> _Work item_: Scan the entries below for the string "displayed" and copy every line where it turns up.

Saved data entries
----------------------------------------

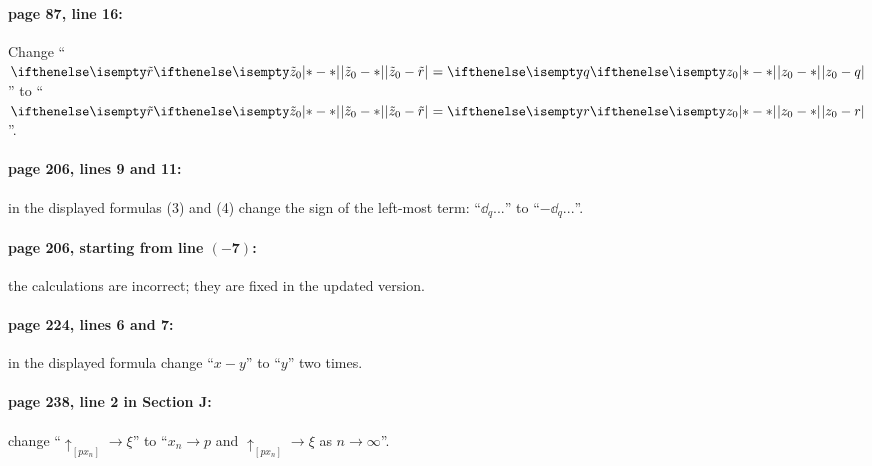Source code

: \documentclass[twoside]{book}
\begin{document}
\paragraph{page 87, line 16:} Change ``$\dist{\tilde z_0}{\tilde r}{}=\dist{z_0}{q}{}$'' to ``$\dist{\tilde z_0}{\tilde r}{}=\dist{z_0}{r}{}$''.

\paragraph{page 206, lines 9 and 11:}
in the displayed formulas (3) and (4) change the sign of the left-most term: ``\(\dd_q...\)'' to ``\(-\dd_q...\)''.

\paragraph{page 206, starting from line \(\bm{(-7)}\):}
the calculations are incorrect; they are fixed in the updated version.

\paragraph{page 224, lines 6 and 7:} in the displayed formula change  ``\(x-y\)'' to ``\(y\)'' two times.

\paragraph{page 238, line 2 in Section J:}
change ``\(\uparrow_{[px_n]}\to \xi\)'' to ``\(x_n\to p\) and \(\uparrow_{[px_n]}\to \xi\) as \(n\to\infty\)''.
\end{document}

----------------------------------------

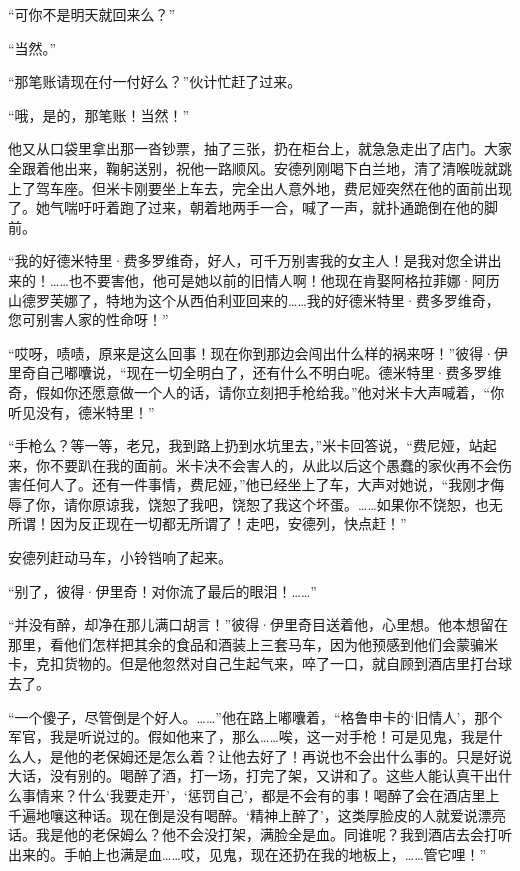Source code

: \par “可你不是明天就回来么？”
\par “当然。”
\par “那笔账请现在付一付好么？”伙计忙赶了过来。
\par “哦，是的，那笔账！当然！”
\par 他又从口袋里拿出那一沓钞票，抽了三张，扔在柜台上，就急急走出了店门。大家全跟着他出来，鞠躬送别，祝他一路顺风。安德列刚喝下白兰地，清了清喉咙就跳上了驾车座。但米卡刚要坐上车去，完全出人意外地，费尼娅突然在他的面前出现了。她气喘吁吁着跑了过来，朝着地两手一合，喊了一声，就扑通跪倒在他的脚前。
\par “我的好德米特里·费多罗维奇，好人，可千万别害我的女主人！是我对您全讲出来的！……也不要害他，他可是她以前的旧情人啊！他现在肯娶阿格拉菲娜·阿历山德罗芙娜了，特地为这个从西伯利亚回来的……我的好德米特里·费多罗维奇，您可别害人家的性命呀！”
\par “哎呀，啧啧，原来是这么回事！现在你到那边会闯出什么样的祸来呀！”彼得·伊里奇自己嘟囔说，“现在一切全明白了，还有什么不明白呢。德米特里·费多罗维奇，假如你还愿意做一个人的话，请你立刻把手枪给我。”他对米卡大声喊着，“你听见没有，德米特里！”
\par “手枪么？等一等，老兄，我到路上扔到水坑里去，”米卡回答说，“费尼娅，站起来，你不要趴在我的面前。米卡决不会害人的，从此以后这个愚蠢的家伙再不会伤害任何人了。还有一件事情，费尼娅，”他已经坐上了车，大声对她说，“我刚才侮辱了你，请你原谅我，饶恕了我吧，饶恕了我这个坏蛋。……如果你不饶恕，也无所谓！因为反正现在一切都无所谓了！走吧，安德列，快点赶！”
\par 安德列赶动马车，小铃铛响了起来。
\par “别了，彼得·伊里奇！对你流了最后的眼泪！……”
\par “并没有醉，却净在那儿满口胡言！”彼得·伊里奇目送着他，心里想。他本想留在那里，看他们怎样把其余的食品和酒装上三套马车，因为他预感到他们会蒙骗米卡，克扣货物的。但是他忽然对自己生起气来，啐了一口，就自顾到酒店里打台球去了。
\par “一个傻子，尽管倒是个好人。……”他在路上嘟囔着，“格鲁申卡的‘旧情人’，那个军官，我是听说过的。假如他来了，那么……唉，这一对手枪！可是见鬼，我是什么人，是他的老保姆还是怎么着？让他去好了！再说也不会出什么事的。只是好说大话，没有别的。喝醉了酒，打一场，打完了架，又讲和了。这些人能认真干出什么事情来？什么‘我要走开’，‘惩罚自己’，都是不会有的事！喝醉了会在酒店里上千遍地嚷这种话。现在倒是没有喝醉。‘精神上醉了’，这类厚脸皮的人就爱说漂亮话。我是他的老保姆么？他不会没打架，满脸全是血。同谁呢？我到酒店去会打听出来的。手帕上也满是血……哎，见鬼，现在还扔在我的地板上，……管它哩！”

----------------------------------------

> _Exercise answer_:
in the displayed formulas (3) and (4) change the sign of the left-most term: ``\(\dd_q...\)'' to ``\(-\dd_q...\)''.
\paragraph{page 224, lines 6 and 7:} in the displayed formula change  ``\(x-y\)'' to ``\(y\)'' two times.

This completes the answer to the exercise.